It’s the last days of 2018, the world all over is witnessing a sharp plummet in the value of cryptocurrency. Bitcoin, the world’s most famous cryptocurrency is down by over 70%, crypto traders are gnashing their teeth and cryptocurrency nay-sayers are smirking with an “I told you so” look and who can blame them?. The valuation of the global cryptocurrency market capitalization had dropped from $500 billion dollars the previous year December to $135 billion and the price drops in cryptocurrencies? Brutal.


Meanwhile, Africa’s fastest growing cryptocurrency market, Nigeria, was not spared. Even with peer to peer transaction rising by almost 1,500 percent the previous year according to data from LocalBitcoins, trade volumes had seen a decline, ending the year at 1.110 billion naira from the 1.603 billion traded at the beginning of the year.


How did the market get here? Yes, the cryptocurrency market can be pretty volatile but the historical drop didn’t just happen overnight. From government attempted regulatory tactics, a lack of general education on cryptocurrency to misplaced fear of bitcoin overthrowing traditional monetary systems coupled with misleading, sometimes grossly exaggerated press releases of how bitcoin is the “new currency for cyber criminals and money launderers”, all these, are the little drops that created this monstrous, downhill water slide in the cryptocurrency market.


People seem to forget that cryptocurrency is an emerging financial system which is relatively very new when compared to traditional financial systems. They either can’t simply fully comprehend it or expect a perfectly formed system all at once. Disregarding the fact that growth and innovation takes time, especially with balancing out its assets and value. The Bear season, experienced in 2018 is a perfect example of the growth process that will help get rid of inorganic growth and correct the market and yes, it did.

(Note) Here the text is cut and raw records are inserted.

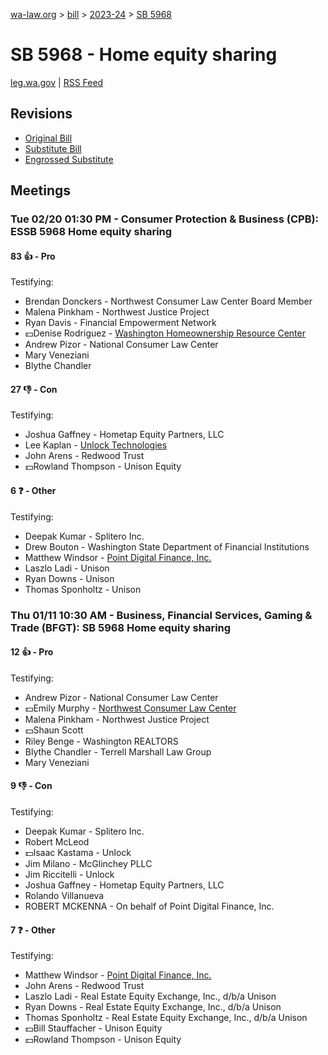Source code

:[wa-law.org](/) > [bill](/bill/) > [2023-24](/bill/2023-24/) > [SB 5968](/bill/2023-24/sb/5968/)

# SB 5968 - Home equity sharing
[leg.wa.gov](https://app.leg.wa.gov/billsummary?BillNumber=5968&Year=2023&Initiative=false) | [RSS Feed](./rss.xml)

## Revisions
* [Original Bill](1/)
* [Substitute Bill](S/)
* [Engrossed Substitute](S.E/)

## Meetings
### Tue 02/20 01:30 PM - Consumer Protection & Business (CPB): ESSB 5968 Home equity sharing
#### 83 👍 - Pro
Testifying:
* Brendan Donckers - Northwest Consumer Law Center Board Member
* Malena Pinkham - Northwest Justice Project
* Ryan Davis - Financial Empowerment Network
* 💵Denise Rodriguez - [Washington Homeownership Resource Center](/org/washington_homeownership_resource_center/)
* Andrew Pizor - National Consumer Law Center
* Mary Veneziani
* Blythe Chandler

#### 27 👎 - Con
Testifying:
* Joshua Gaffney - Hometap Equity Partners, LLC
* Lee Kaplan - [Unlock Technologies](/org/unlock_technologies/)
* John Arens - Redwood Trust
* 💵Rowland Thompson - Unison Equity

#### 6 ❓ - Other
Testifying:
* Deepak Kumar - Splitero Inc.
* Drew Bouton - Washington State Department of Financial Institutions
* Matthew Windsor - [Point Digital Finance, Inc.](/org/point_digital_finance,_inc./)
* Laszlo Ladi - Unison
* Ryan Downs - Unison
* Thomas Sponholtz - Unison

### Thu 01/11 10:30 AM - Business, Financial Services, Gaming & Trade (BFGT): SB 5968 Home equity sharing
#### 12 👍 - Pro
Testifying:
* Andrew Pizor - National Consumer Law Center
* 💵Emily Murphy - [Northwest Consumer Law Center](/org/northwest_consumer_law_center/)
* Malena Pinkham - Northwest Justice Project
* 💵Shaun Scott
* Riley Benge - Washington REALTORS
* Blythe Chandler - Terrell Marshall Law Group
* Mary Veneziani

#### 9 👎 - Con
Testifying:
* Deepak Kumar - Splitero Inc.
* Robert McLeod
* 💵Isaac Kastama - Unlock
* Jim Milano - McGlinchey PLLC
* Jim Riccitelli - Unlock
* Joshua Gaffney - Hometap Equity Partners, LLC
* Rolando Villanueva
* ROBERT MCKENNA - On behalf of Point Digital Finance, Inc.

#### 7 ❓ - Other
Testifying:
* Matthew Windsor - [Point Digital Finance, Inc.](/org/point_digital_finance,_inc./)
* John Arens - Redwood Trust
* Laszlo Ladi - Real Estate Equity Exchange, Inc., d/b/a Unison
* Ryan Downs - Real Estate Equity Exchange, Inc., d/b/a Unison
* Thomas Sponholtz - Real Estate Equity Exchange, Inc., d/b/a Unison
* 💵Bill Stauffacher - Unison Equity
* 💵Rowland Thompson - Unison Equity
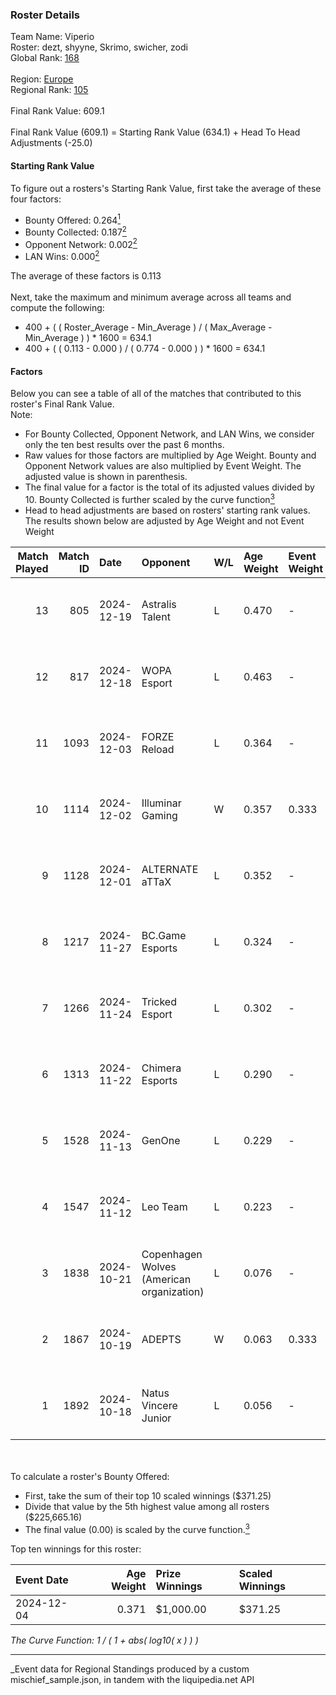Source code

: ### Roster Details<br />
Team Name: Viperio<br />
Roster: dezt, shyyne, Skrimo, swicher, zodi<br />
Global Rank: [168](../../standings_global_2025_04_07.md)<br />
<br />
Region: [Europe]( ../../standings_europe_2025_04_07.md)<br />
Regional Rank: [105]( ../../standings_europe_2025_04_07.md)<br />
<br />
Final Rank Value:  609.1<br />
<br />
Final Rank Value (609.1) = Starting Rank Value (634.1) + Head To Head Adjustments (-25.0)<br />

#### Starting Rank Value<br />
To figure out a rosters's Starting Rank Value, first take the average of these four factors:<br />
- Bounty Offered: 0.264[<sup>1</sup>](#table2)
- Bounty Collected: 0.187[<sup>2</sup>](#table1)
- Opponent Network: 0.002[<sup>2</sup>](#table1)
- LAN Wins: 0.000[<sup>2</sup>](#table1)

The average of these factors is 0.113<br />
<br />
Next, take the maximum and minimum average across all teams and compute the following:<br />
- 400 + ( ( Roster_Average - Min_Average ) / ( Max_Average - Min_Average ) ) * 1600 = 634.1
- 400 + ( ( 0.113 - 0.000 ) / ( 0.774 - 0.000 ) ) * 1600 = 634.1


#### Factors<br />
Below you can see a table of all of the matches that contributed to this roster's Final Rank Value.<br />
Note:<br />

- For Bounty Collected, Opponent Network, and LAN Wins, we consider only the ten best results over the past 6 months.
- Raw values for those factors are multiplied by Age Weight. Bounty and Opponent Network values are also multiplied by Event Weight. The adjusted value is shown in parenthesis.
- The final value for a factor is the total of its adjusted values divided by 10. Bounty Collected is further scaled by the curve function[<sup>3</sup>](#curveFunction)
- Head to head adjustments are based on rosters' starting rank values. The results shown below are adjusted by Age Weight and not Event Weight
<span id="table1"></span><br />


| Match Played | Match ID | Date       | Opponent                                  | W/L | Age Weight | Event Weight | Bounty Collected | Opponent Network | LAN Wins  | H2H Adj. | Roster                               |
| -: | -: | :- | :- | :- | :- | :- | :- | :- | :- | -: | :- |
|           13 |      805 | 2024-12-19 | Astralis Talent                           | L   | 0.470      | -            | -                | -                | -         |    -5.98 | dezt, shyyne, Skrimo, swicher, zodi  |
|           12 |      817 | 2024-12-18 | WOPA Esport                               | L   | 0.463      | -            | -                | -                | -         |    -4.64 | dezt, shyyne, Skrimo, swicher, zodi  |
|           11 |     1093 | 2024-12-03 | FORZE Reload                              | L   | 0.364      | -            | -                | -                | -         |    -4.40 | dezt, shyyne, Skrimo, swicher, zodi  |
|           10 |     1114 | 2024-12-02 | Illuminar Gaming                          | W   | 0.357      | 0.333        | 0.004 (0.000)    | 0.161 (0.019)    | 0 (0.000) |     6.97 | dezt, shyyne, Skrimo, swicher, zodi  |
|            9 |     1128 | 2024-12-01 | ALTERNATE aTTaX                           | L   | 0.352      | -            | -                | -                | -         |    -2.64 | dezt, shyyne, Skrimo, swicher, zodi  |
|            8 |     1217 | 2024-11-27 | BC.Game Esports                           | L   | 0.324      | -            | -                | -                | -         |    -3.36 | dezt, shyyne, Skrimo, swicher, zodi  |
|            7 |     1266 | 2024-11-24 | Tricked Esport                            | L   | 0.302      | -            | -                | -                | -         |    -2.81 | dezt, Silence, Skrimo, swicher, zodi |
|            6 |     1313 | 2024-11-22 | Chimera Esports                           | L   | 0.290      | -            | -                | -                | -         |    -2.65 | dezt, Silence, Skrimo, swicher, zodi |
|            5 |     1528 | 2024-11-13 | GenOne                                    | L   | 0.229      | -            | -                | -                | -         |    -2.54 | dezt, Silence, Skrimo, swicher, zodi |
|            4 |     1547 | 2024-11-12 | Leo Team                                  | L   | 0.223      | -            | -                | -                | -         |    -2.52 | dezt, Silence, Skrimo, swicher, zodi |
|            3 |     1838 | 2024-10-21 | Copenhagen Wolves (American organization) | L   | 0.076      | -            | -                | -                | -         |    -0.79 | dezt, shyyne, Skrimo, swicher, zodi  |
|            2 |     1867 | 2024-10-19 | ADEPTS                                    | W   | 0.063      | 0.333        | 0.000 (0.000)    | 0.038 (0.001)    | 0 (0.000) |     0.65 | dezt, shyyne, Skrimo, swicher, zodi  |
|            1 |     1892 | 2024-10-18 | Natus Vincere Junior                      | L   | 0.056      | -            | -                | -                | -         |    -0.32 | dezt, shyyne, Skrimo, swicher, zodi  |

<br />
<span id="table2"></span><br />
To calculate a roster's Bounty Offered:<br />

- First, take the sum of their top 10 scaled winnings ($371.25)
- Divide that value by the 5th highest value among all rosters ($225,665.16)
- The final value (0.00) is scaled by the curve function.[<sup>3</sup>](#curveFunction)

Top ten winnings for this roster:<br />

| Event Date | Age Weight | Prize Winnings | Scaled Winnings |
| :- | -: | :- | :- |
| 2024-12-04 |      0.371 | $1,000.00      | $371.25         |


<span id="curveFunction"></span>_The Curve Function: 1 / ( 1 + abs( log10( x ) ) )_<br />

---
_Event data for Regional Standings produced by a custom mischief_sample.json, in tandem with the liquipedia.net API<br />

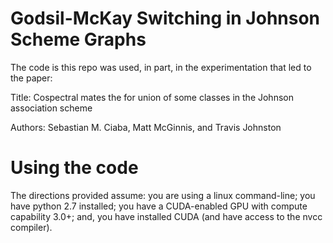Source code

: # Godsil-McKay Switching in Johnson Scheme Graphs

The code is this repo was used, in part, in the experimentation that led to the paper:

Title: Cospectral mates the for union of some classes in the Johnson association scheme

Authors: Sebastian M. Ciaba, Matt McGinnis, and Travis Johnston


# Using the code

The directions provided assume:
	you are using a linux command-line;
	you have python 2.7 installed;
	you have a CUDA-enabled GPU with compute capability 3.0+;
	and, you have installed CUDA (and have access to the nvcc compiler).




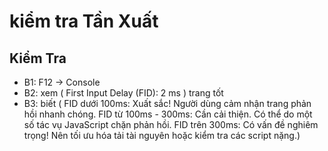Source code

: # kiểm tra Tần Xuất

## Kiểm Tra 
 - B1: F12 → Console
 - B2: xem ( First Input Delay (FID): 2 ms ) trang tốt
 - B3: biết ( FID dưới 100ms: Xuất sắc! Người dùng cảm nhận trang phản hồi nhanh chóng. FID từ 100ms - 300ms: Cần cải thiện. Có thể do một số tác vụ JavaScript chặn phản hồi. FID trên 300ms: Có vấn đề nghiêm trọng! Nên tối ưu hóa tải tài nguyên hoặc kiểm tra các script nặng.)
 
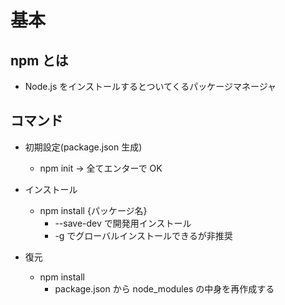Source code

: # 基本

## npm とは

- Node.js をインストールするとついてくるパッケージマネージャ

## コマンド

- 初期設定(package.json 生成)

  - npm init → 全てエンターで OK

- インストール

  - npm install {パッケージ名}
    - --save-dev で開発用インストール
    - -g でグローバルインストールできるが非推奨

- 復元
  - npm install
    - package.json から node_modules の中身を再作成する

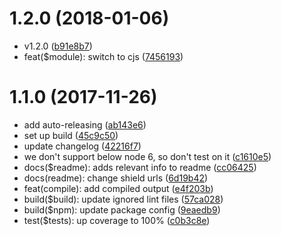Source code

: <a name="1.2.0"></a>
# 1.2.0 (2018-01-06)

* v1.2.0 ([b91e8b7](https://github.com/VinSpee/alpha-string-to-rgba/commit/b91e8b7))
* feat($module): switch to cjs ([7456193](https://github.com/VinSpee/alpha-string-to-rgba/commit/7456193))



<a name="1.1.0"></a>
# 1.1.0 (2017-11-26)

* add auto-releasing ([ab143e6](https://github.com/VinSpee/alpha-string-to-rgba/commit/ab143e6))
* set up build ([45c9c50](https://github.com/VinSpee/alpha-string-to-rgba/commit/45c9c50))
* update changelog ([42216f7](https://github.com/VinSpee/alpha-string-to-rgba/commit/42216f7))
* we don't support below node 6, so don't test on it ([c1610e5](https://github.com/VinSpee/alpha-string-to-rgba/commit/c1610e5))
* docs($readme): adds relevant info to readme ([cc06425](https://github.com/VinSpee/alpha-string-to-rgba/commit/cc06425))
* docs(readme): change shield urls ([6d19b42](https://github.com/VinSpee/alpha-string-to-rgba/commit/6d19b42))
* feat(compile): add compiled output ([e4f203b](https://github.com/VinSpee/alpha-string-to-rgba/commit/e4f203b))
* build($build): update ignored lint files ([57ca028](https://github.com/VinSpee/alpha-string-to-rgba/commit/57ca028))
* build($npm): update package config ([9eaedb9](https://github.com/VinSpee/alpha-string-to-rgba/commit/9eaedb9))
* test($tests): up coverage to 100% ([c0b3c8e](https://github.com/VinSpee/alpha-string-to-rgba/commit/c0b3c8e))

In June 2019, the cryptocurrency capital market value saw an almost messianic rise by up to 282%. This rise resulted in giving huge gains to both new comers and old traders who practiced the good old “buy low, sell high” tactic. You see, cryptocurrency trading is a zero sum game and new investors and traders who had bought from traders who were in a hurry to sell off their tokens during the brutal bear season were the biggest gainers. This rise in the value is not some miraculous feat though. It was a result of a multitude of factors such as the approach of the bitcoin “halvening” and clearer government regulations to provide clarity for cryptocurrency to name a few.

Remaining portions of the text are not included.